News Release

Researchers validate the origin of mantle eclogites

Peer-Reviewed Publication

University of Science and Technology of China

Kimberlite is a carrier of diamonds, as well as mantle eclogite xenoliths. Mantle eclogite, dubbed as Christmas rocks, is a recorder for the formation and evolution of craton, growth of continental crust and other geological processes. However, its origin has long been debated with two hypotheses: subduction model suggests that eclogites represent the ancient oceanic crust by subducted metasomatism; magmatic model argues that mantle eclogites were melts crystalized in deep mantles.
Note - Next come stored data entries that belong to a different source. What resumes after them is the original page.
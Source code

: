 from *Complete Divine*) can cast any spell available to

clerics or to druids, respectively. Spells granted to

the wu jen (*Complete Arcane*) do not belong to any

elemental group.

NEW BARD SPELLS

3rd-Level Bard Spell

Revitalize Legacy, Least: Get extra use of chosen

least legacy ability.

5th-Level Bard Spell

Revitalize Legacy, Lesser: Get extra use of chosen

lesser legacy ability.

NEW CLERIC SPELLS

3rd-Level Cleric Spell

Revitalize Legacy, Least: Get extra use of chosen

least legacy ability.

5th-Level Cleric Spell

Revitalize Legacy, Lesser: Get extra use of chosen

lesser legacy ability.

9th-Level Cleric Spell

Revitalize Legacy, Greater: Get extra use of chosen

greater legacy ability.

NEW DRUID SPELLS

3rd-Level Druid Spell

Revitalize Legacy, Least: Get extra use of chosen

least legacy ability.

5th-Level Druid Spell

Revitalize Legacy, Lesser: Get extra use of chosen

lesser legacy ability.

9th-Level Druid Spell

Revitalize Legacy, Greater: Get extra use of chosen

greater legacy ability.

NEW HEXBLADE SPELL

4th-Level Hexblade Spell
A research team led by Prof. HUANG Jian from the University of Science and Technology of China (USTC) and his collaborators utilized Zn-, Mg- and O- isotope as footprint, and validated that eclogoites from the Roberts Victor (RV) kimberlites from the Kaapvaal craton, South Africa, were crystalized from melts in deep, high temperature mantles. This work was published in Geology

RV eclogite can be divided as Type I and Type II. Type I eclogites are derived from intense metasomatism of Type II ones which contain the properties of protoliths. The carbonate-rich, altered oceanic crust is enriched in light Mg- and heavy O isotope, which is inconsistent with Type II ecogites characterized by light Mg- and O isotope. Hence, the subducted oceanic crust recycling is insufficient to interpret the origins of eclogites. The deep mantles in Kaapvaal craton area contain compositions of light O isotope, and the negative correlation between δ66Zn and δ26Mg of Type II ecogites, reflecting kinetic isotopic fractionation of Zn- Mg- isotope produced by deep melts-peridotites. 
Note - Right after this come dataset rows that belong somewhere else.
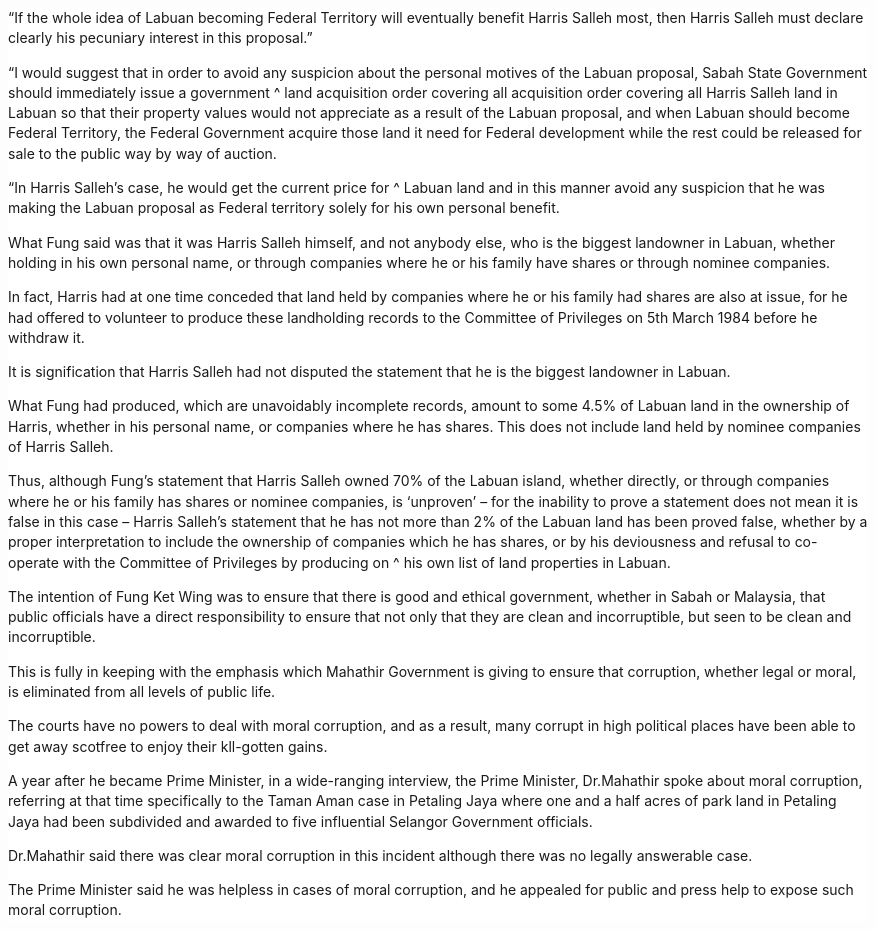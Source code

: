 “If the whole idea of Labuan becoming Federal Territory will eventually benefit Harris Salleh most, then Harris Salleh must declare clearly his pecuniary interest in this proposal.”

“I would suggest that in order to avoid any suspicion about the personal motives of the Labuan proposal, Sabah State Government should immediately issue a government ^ land acquisition order covering all acquisition order covering all Harris Salleh land in Labuan so that their property values would not appreciate as a result of the Labuan proposal, and when Labuan should become Federal Territory, the Federal Government acquire those land it need for Federal development while the rest could be released for sale to the public way by way of auction.

“In Harris Salleh’s case, he would get the current price for ^ Labuan land and in this manner avoid any suspicion that he was making the Labuan proposal as Federal territory solely for his own personal benefit.

What Fung said was that it was Harris Salleh himself, and not anybody else, who is the biggest landowner in Labuan, whether holding in his own personal name, or through companies where he or his family have shares or through nominee companies.

In fact, Harris had at one time conceded that land held by companies where he or his family had shares are also at issue, for he had offered to volunteer to produce these landholding records to the Committee of Privileges on 5th March 1984 before he withdraw it.

It is signification that Harris Salleh had not disputed the statement that he is the biggest landowner in Labuan.

What Fung had produced, which are unavoidably incomplete records, amount to some 4.5% of Labuan land in the ownership of Harris, whether in his personal name, or companies where he has shares. This does not include land held by nominee companies of Harris Salleh.

Thus, although Fung’s statement that Harris Salleh owned 70% of the Labuan island, whether directly, or through companies where he or his family has shares or nominee companies, is ‘unproven’ – for the inability to prove a statement does not mean it is false in this case – Harris Salleh’s statement that he has not more than 2% of the Labuan land has been proved false, whether by a proper interpretation to include the ownership of companies which he has shares, or by his deviousness and refusal to co-operate with the Committee of Privileges by producing on ^ his own list of land properties in Labuan.

The intention of Fung Ket Wing was to ensure that there is good and ethical government, whether in Sabah or Malaysia, that public officials have a direct responsibility to ensure that not only that they are clean and incorruptible, but seen to be clean and incorruptible.

This is fully in keeping with the emphasis which Mahathir Government is giving to ensure that corruption, whether legal or moral, is eliminated from all levels of public life.

The courts have no powers to deal with moral corruption, and as a result, many corrupt in high political places have been able to get away scotfree to enjoy their kll-gotten gains.

A year after he became Prime Minister, in a wide-ranging interview, the Prime Minister, Dr.Mahathir spoke about moral corruption, referring at that time specifically to the Taman Aman case in Petaling Jaya where one and a half acres of park land in Petaling Jaya had been subdivided and awarded to five influential Selangor Government officials.

Dr.Mahathir said there was clear moral corruption in this incident although there was no legally answerable case.

The Prime Minister said he was helpless in cases of moral corruption, and he appealed for public and press help to expose such moral corruption.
The light O isotope-rich magma intruded upward and the kinetic isotopic fractionation of Zn- Mg- isotope triggered by the melt-peridotites reaction, leading to the heavy Zn- and light Mg isotope enrichment in the migrating melts. The melts further invaded the lithosphere-asthenosphere boundary (LAB), cooled and crystalized to Type II eclogites. 

This study verifies the hypotheses of the magmatic model, and sheds new light on the origins of mantle eclogites and the kinetic isotopic fractionation at mantle depths.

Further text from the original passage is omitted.